An exact copy of the data is required. No picture may appear in it.
== EXCERPTED RECORDS ==
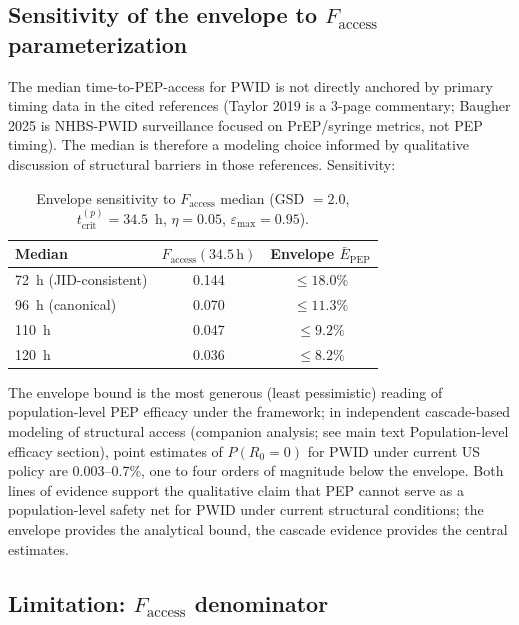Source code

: \documentclass[11pt]{article}
\theoremstyle{definition}
\theoremstyle{remark}
\newcommand{\Ebarpep}{\bar{E}_{\text{PEP}}}
\newcommand{\Faccess}{F_{\text{access}}}
\newcommand{\tcrit}{t_{\text{crit}}}
\newcommand{\emax}{\varepsilon_{\max}}
\begin{document}
\subsection{Sensitivity of the envelope to \texorpdfstring{$\Faccess$}{Faccess} parameterization}

The median time-to-PEP-access for PWID is not directly anchored by primary timing data in the cited references (Taylor 2019\cite{taylor2019_si} is a 3-page commentary; Baugher 2025\cite{baugher2025_si} is NHBS-PWID surveillance focused on PrEP/syringe metrics, not PEP timing). The median is therefore a modeling choice informed by qualitative discussion of structural barriers in those references. Sensitivity:

\begin{table}[H]
\centering
\small
\caption{Envelope sensitivity to $\Faccess$ median (GSD $= 2.0$, $\tcrit^{(p)} = 34.5$~h, $\eta = 0.05$, $\emax = 0.95$).}
\begin{tabular}{@{}lcc@{}}
\toprule
\textbf{Median} & \textbf{$\Faccess(34.5\,\text{h})$} & \textbf{Envelope $\Ebarpep$} \\
\midrule
72~h (JID-consistent) & 0.144 & $\leq 18.0\%$ \\
96~h (canonical)      & 0.070 & $\leq 11.3\%$ \\
110~h                 & 0.047 & $\leq 9.2\%$  \\
120~h                 & 0.036 & $\leq 8.2\%$  \\
\bottomrule
\end{tabular}
\end{table}

The envelope bound is the most generous (least pessimistic) reading of population-level PEP efficacy under the framework; in independent cascade-based modeling of structural access (companion analysis; see main text Population-level efficacy section), point estimates of $P(R_{0}=0)$ for PWID under current US policy are 0.003--0.7\%, one to four orders of magnitude below the envelope. Both lines of evidence support the qualitative claim that PEP cannot serve as a population-level safety net for PWID under current structural conditions; the envelope provides the analytical bound, the cascade evidence provides the central estimates.

\subsection{Limitation: \texorpdfstring{$\Faccess$}{Faccess} denominator}
\end{document}
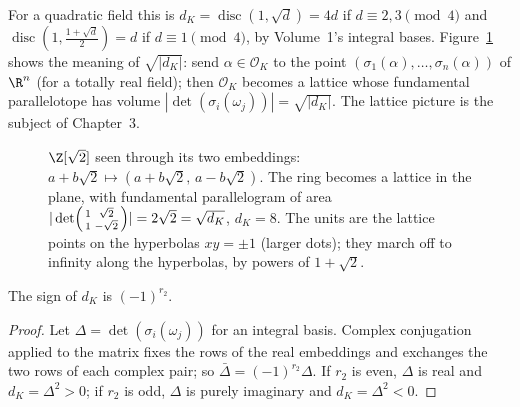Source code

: For a quadratic field this is $d_K=\operatorname{disc}(1,\sqrt d)=4d$ if $d\equiv2,3\pmod4$ and
$\operatorname{disc}(1,\frac{1+\sqrt d}2)=d$ if $d\equiv1\pmod4$, by Volume~1's integral bases. Figure~\ref{fig:mink}
shows the meaning of $\sqrt{|d_K|}$: send $\alpha\in\mathcal O_K$ to the point $(\sigma_1(\alpha),\dots,\sigma_n(\alpha))$
of $\R^n$ (for a totally real field); then $\mathcal O_K$ becomes a lattice whose fundamental parallelotope has volume
$|\det(\sigma_i(\omega_j))|=\sqrt{|d_K|}$. The lattice picture is the subject of Chapter~3.

\begin{figure}[ht]
\centering
{}
\caption{$\Z[\sqrt2]$ seen through its two embeddings: $a+b\sqrt2\mapsto(a+b\sqrt2,\,a-b\sqrt2)$. The ring becomes a
lattice in the plane, with fundamental parallelogram of area $|\det\begin{psmallmatrix}1&\sqrt2\\1&-\sqrt2\end{psmallmatrix}|=
2\sqrt2=\sqrt{d_K}$, $d_K=8$. The units are the lattice points on the hyperbolas $xy=\pm1$ (larger dots); they march
off to infinity along the hyperbolas, by powers of $1+\sqrt2$.}
\label{fig:mink}
\end{figure}

\begin{proposition}\label{prop:sign}
The sign of $d_K$ is $(-1)^{r_2}$.
\end{proposition}
\begin{proof}
Let $\Delta=\det(\sigma_i(\omega_j))$ for an integral basis. Complex conjugation applied to the matrix fixes the rows of
the real embeddings and exchanges the two rows of each complex pair; so $\bar\Delta=(-1)^{r_2}\Delta$. If $r_2$ is even,
$\Delta$ is real and $d_K=\Delta^2>0$; if $r_2$ is odd, $\Delta$ is purely imaginary and $d_K=\Delta^2<0$.
\end{proof}


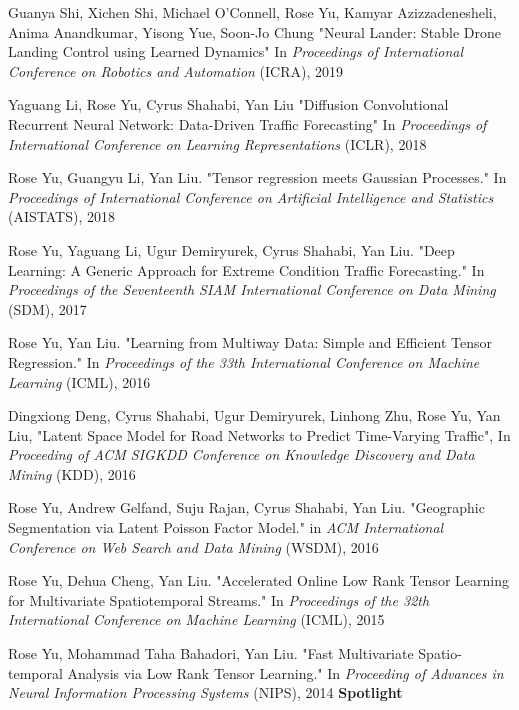\documentclass[margin,line]{res}
\begin{document}
\begin{resume}
\begin{enumerate}[label={[C\arabic*]}]
\item Guanya Shi, Xichen Shi, Michael O'Connell, Rose Yu, Kamyar Azizzadenesheli, Anima Anandkumar, Yisong Yue, Soon-Jo Chung
       "Neural Lander: Stable Drone Landing Control using Learned Dynamics" In \textit{Proceedings  of International Conference on Robotics and Automation} (ICRA), 2019

\item 	Yaguang Li,  Rose Yu, Cyrus Shahabi, Yan Liu
	"Diffusion Convolutional Recurrent Neural Network: Data-Driven Traffic Forecasting" In \textit{Proceedings  of  International Conference on Learning Representations
	}(ICLR), 2018 
	
\item  Rose Yu, Guangyu Li, Yan Liu. "Tensor regression meets Gaussian Processes." In \textit{Proceedings  of  International Conference on Artificial Intelligence and Statistics } (AISTATS), 2018 

\item Rose Yu, Yaguang Li, Ugur Demiryurek, Cyrus Shahabi, Yan Liu. "Deep Learning: A Generic Approach for Extreme Condition Traffic Forecasting." In \textit{Proceedings  of the Seventeenth SIAM International Conference on Data Mining }(SDM), 2017

\item Rose Yu, Yan Liu. "Learning from Multiway Data: Simple and Efficient Tensor Regression." In \textit{Proceedings  of the 33th International Conference on Machine Learning }(ICML),   2016

\item Dingxiong Deng, Cyrus Shahabi, Ugur Demiryurek, Linhong Zhu,  Rose Yu, Yan Liu, 
"Latent Space Model for Road Networks to Predict Time-Varying Traffic", In \textit{Proceeding of ACM SIGKDD Conference on Knowledge Discovery and Data Mining } (KDD), 2016

\item Rose Yu, Andrew Gelfand, Suju Rajan, Cyrus Shahabi, Yan Liu. "Geographic Segmentation via Latent Poisson Factor Model." in \textit{ACM International Conference on Web Search and Data Mining} (WSDM), 2016 

\item Rose Yu, Dehua Cheng, Yan Liu. "Accelerated Online Low Rank Tensor Learning for Multivariate Spatiotemporal Streams." In \textit{Proceedings  of the 32th International Conference on Machine Learning} (ICML), 2015

\item Rose Yu, Mohammad Taha Bahadori, Yan Liu. "Fast Multivariate Spatio-temporal Analysis via Low Rank Tensor Learning." In \textit{Proceeding of Advances in Neural Information Processing Systems} (NIPS), 2014 \textbf{Spotlight}


\end{enumerate}
\end{resume}
\end{document}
===
• ANSWER
Source code

: \documentclass[11pt]{article}
\theoremstyle{definition}
\theoremstyle{remark}
\newcommand{\Ebarpep}{\bar{E}_{\text{PEP}}}
\newcommand{\Faccess}{F_{\text{access}}}
\newcommand{\tcrit}{t_{\text{crit}}}
\newcommand{\emax}{\varepsilon_{\max}}
\begin{document}
\subsection{Sensitivity of the envelope to \texorpdfstring{$\Faccess$}{Faccess} parameterization}

The median time-to-PEP-access for PWID is not directly anchored by primary timing data in the cited references (Taylor 2019\cite{taylor2019_si} is a 3-page commentary; Baugher 2025\cite{baugher2025_si} is NHBS-PWID surveillance focused on PrEP/syringe metrics, not PEP timing). The median is therefore a modeling choice informed by qualitative discussion of structural barriers in those references. Sensitivity:

\begin{table}[H]
\centering
\small
\caption{Envelope sensitivity to $\Faccess$ median (GSD $= 2.0$, $\tcrit^{(p)} = 34.5$~h, $\eta = 0.05$, $\emax = 0.95$).}
\begin{tabular}{@{}lcc@{}}
\toprule
\textbf{Median} & \textbf{$\Faccess(34.5\,\text{h})$} & \textbf{Envelope $\Ebarpep$} \\
\midrule
72~h (JID-consistent) & 0.144 & $\leq 18.0\%$ \\
96~h (canonical)      & 0.070 & $\leq 11.3\%$ \\
110~h                 & 0.047 & $\leq 9.2\%$  \\
120~h                 & 0.036 & $\leq 8.2\%$  \\
\bottomrule
\end{tabular}
\end{table}

The envelope bound is the most generous (least pessimistic) reading of population-level PEP efficacy under the framework; in independent cascade-based modeling of structural access (companion analysis; see main text Population-level efficacy section), point estimates of $P(R_{0}=0)$ for PWID under current US policy are 0.003--0.7\%, one to four orders of magnitude below the envelope. Both lines of evidence support the qualitative claim that PEP cannot serve as a population-level safety net for PWID under current structural conditions; the envelope provides the analytical bound, the cascade evidence provides the central estimates.

\subsection{Limitation: \texorpdfstring{$\Faccess$}{Faccess} denominator}
\end{document}
Source code

: For a quadratic field this is $d_K=\operatorname{disc}(1,\sqrt d)=4d$ if $d\equiv2,3\pmod4$ and
$\operatorname{disc}(1,\frac{1+\sqrt d}2)=d$ if $d\equiv1\pmod4$, by Volume~1's integral bases. Figure~\ref{fig:mink}
shows the meaning of $\sqrt{|d_K|}$: send $\alpha\in\mathcal O_K$ to the point $(\sigma_1(\alpha),\dots,\sigma_n(\alpha))$
of $\R^n$ (for a totally real field); then $\mathcal O_K$ becomes a lattice whose fundamental parallelotope has volume
$|\det(\sigma_i(\omega_j))|=\sqrt{|d_K|}$. The lattice picture is the subject of Chapter~3.

\begin{figure}[ht]
\centering
{}
\caption{$\Z[\sqrt2]$ seen through its two embeddings: $a+b\sqrt2\mapsto(a+b\sqrt2,\,a-b\sqrt2)$. The ring becomes a
lattice in the plane, with fundamental parallelogram of area $|\det\begin{psmallmatrix}1&\sqrt2\\1&-\sqrt2\end{psmallmatrix}|=
2\sqrt2=\sqrt{d_K}$, $d_K=8$. The units are the lattice points on the hyperbolas $xy=\pm1$ (larger dots); they march
off to infinity along the hyperbolas, by powers of $1+\sqrt2$.}
\label{fig:mink}
\end{figure}

\begin{proposition}\label{prop:sign}
The sign of $d_K$ is $(-1)^{r_2}$.
\end{proposition}
\begin{proof}
Let $\Delta=\det(\sigma_i(\omega_j))$ for an integral basis. Complex conjugation applied to the matrix fixes the rows of
the real embeddings and exchanges the two rows of each complex pair; so $\bar\Delta=(-1)^{r_2}\Delta$. If $r_2$ is even,
$\Delta$ is real and $d_K=\Delta^2>0$; if $r_2$ is odd, $\Delta$ is purely imaginary and $d_K=\Delta^2<0$.
\end{proof}


\documentclass[margin,line]{res}
\begin{document}
\begin{resume}
\begin{enumerate}[label={[C\arabic*]}]
\item Guanya Shi, Xichen Shi, Michael O'Connell, Rose Yu, Kamyar Azizzadenesheli, Anima Anandkumar, Yisong Yue, Soon-Jo Chung
       "Neural Lander: Stable Drone Landing Control using Learned Dynamics" In \textit{Proceedings  of International Conference on Robotics and Automation} (ICRA), 2019

\item 	Yaguang Li,  Rose Yu, Cyrus Shahabi, Yan Liu
	"Diffusion Convolutional Recurrent Neural Network: Data-Driven Traffic Forecasting" In \textit{Proceedings  of  International Conference on Learning Representations
	}(ICLR), 2018 
	
\item  Rose Yu, Guangyu Li, Yan Liu. "Tensor regression meets Gaussian Processes." In \textit{Proceedings  of  International Conference on Artificial Intelligence and Statistics } (AISTATS), 2018 

\item Rose Yu, Yaguang Li, Ugur Demiryurek, Cyrus Shahabi, Yan Liu. "Deep Learning: A Generic Approach for Extreme Condition Traffic Forecasting." In \textit{Proceedings  of the Seventeenth SIAM International Conference on Data Mining }(SDM), 2017

\item Rose Yu, Yan Liu. "Learning from Multiway Data: Simple and Efficient Tensor Regression." In \textit{Proceedings  of the 33th International Conference on Machine Learning }(ICML),   2016

\item Dingxiong Deng, Cyrus Shahabi, Ugur Demiryurek, Linhong Zhu,  Rose Yu, Yan Liu, 
"Latent Space Model for Road Networks to Predict Time-Varying Traffic", In \textit{Proceeding of ACM SIGKDD Conference on Knowledge Discovery and Data Mining } (KDD), 2016

\item Rose Yu, Andrew Gelfand, Suju Rajan, Cyrus Shahabi, Yan Liu. "Geographic Segmentation via Latent Poisson Factor Model." in \textit{ACM International Conference on Web Search and Data Mining} (WSDM), 2016 

\item Rose Yu, Dehua Cheng, Yan Liu. "Accelerated Online Low Rank Tensor Learning for Multivariate Spatiotemporal Streams." In \textit{Proceedings  of the 32th International Conference on Machine Learning} (ICML), 2015

\item Rose Yu, Mohammad Taha Bahadori, Yan Liu. "Fast Multivariate Spatio-temporal Analysis via Low Rank Tensor Learning." In \textit{Proceeding of Advances in Neural Information Processing Systems} (NIPS), 2014 \textbf{Spotlight}


\end{enumerate}
\end{resume}
\end{document}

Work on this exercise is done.